This week I have been procrastinating. A lot. I have been doing it all week and I’m getting really very good at it.
I used to fear and loathe procrastination. I felt that any form of ‘dragging my heels’ was a type of failure. I was proud of being action-oriented and solution-focused. I sneered at those with a ‘procrastination problem’!
A few years ago I learned an important lesson. I was working with a scrum master who made me wait before he let the team start building. And when my action-oriented inner voice was begging him to get a move on, he made me wait another week!
But the waiting worked. The team produced a brilliant quality product at lightning speed with hardly any rework or wastage.
So I started adopting it in my work life too – and my personal performance improved.
Why?
Because I had learned to wait, and to think things through.
To slow down and to think deeply are not skills that mid-level Leaders get taught.
Yet we are making important, complex decisions all the time.
In his book, Wait: The Art and Science of Delay, Frank Partnoy tells us that when faced with a decision, leaders should assess how long we have to make it, and then wait until the last possible moment to do so. He says that delaying decisions enables sounder decisions.
When faced with a difficult, complex or important decisions, he says ask yourself this one thing:
“What is the maximum amount of time I have available to respond?”
In his Ted Talk on original thinkers, Adam Grant describes an experiment in which individuals were tasked with coming up with business ideas; they could either start brainstorming right away, or play Minesweeper for a few minutes before getting started. The Minesweepers were 16% more creative than the others!
Today, positive procrastination is the central part of my decision making, problem solving and creative process and I think every leader should master it.

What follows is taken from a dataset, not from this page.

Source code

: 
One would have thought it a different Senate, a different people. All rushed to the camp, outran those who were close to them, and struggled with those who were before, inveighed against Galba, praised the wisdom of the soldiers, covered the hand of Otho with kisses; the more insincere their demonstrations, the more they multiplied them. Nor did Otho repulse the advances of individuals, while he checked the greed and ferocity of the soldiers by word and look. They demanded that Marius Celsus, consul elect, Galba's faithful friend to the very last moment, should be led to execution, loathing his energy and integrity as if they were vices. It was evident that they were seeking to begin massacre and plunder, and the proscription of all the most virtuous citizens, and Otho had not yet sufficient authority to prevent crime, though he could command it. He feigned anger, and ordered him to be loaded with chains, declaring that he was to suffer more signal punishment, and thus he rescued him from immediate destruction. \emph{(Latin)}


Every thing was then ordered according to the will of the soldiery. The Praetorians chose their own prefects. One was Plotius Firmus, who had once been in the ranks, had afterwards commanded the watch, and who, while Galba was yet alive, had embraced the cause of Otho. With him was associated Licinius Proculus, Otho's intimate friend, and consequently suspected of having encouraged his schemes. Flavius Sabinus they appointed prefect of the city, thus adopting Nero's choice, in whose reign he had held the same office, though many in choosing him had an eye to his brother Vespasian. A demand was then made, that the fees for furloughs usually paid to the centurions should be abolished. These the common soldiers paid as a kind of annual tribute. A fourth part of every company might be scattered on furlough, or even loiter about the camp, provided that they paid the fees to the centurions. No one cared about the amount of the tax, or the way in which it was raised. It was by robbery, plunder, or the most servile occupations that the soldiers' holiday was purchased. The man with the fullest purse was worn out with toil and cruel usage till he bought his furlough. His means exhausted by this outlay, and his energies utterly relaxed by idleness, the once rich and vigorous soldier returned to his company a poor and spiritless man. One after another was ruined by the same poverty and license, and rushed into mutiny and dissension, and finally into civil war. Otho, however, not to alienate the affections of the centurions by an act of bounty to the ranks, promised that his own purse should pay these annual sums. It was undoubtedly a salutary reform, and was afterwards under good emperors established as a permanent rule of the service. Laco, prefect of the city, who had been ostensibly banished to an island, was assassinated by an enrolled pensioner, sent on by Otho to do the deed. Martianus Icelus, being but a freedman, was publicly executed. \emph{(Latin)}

‘Sleeping on it’ is my favourite method. I do it whether awake or asleep, and it basically means I don’t tackle the problem head on until I have had plenty of time for my subliminal brain to look at it from all angles. It enables me to access some of that bonus brainpower that I hardly ever use and means that when I finally sit down to design, decide or problem solve I do easier, faster and better quality work.
So why, this week, is procrastination no longer my friend?
I’ve been ‘sleeping on’ a few items that were getting way too close to due date. And then I was procrastinating about things that didn’t need it or benefit from it.
So I googled procrastination. Ironic, I know – I even ended up writing this article (I told you I was getting really very good at procrastinating.)
And I have solved my problem.
I hadn’t set clear enough deadlines for myself, and so I was sleeping on it for longer than I should have allowed.
The underlying unease about that was fogging up my basic task allocation and I found myself procrastinating over stuff I didn’t need to, and still procrastinating about stuff I had already slept on!
The moral?
Sometimes to speed up, we need to slow down.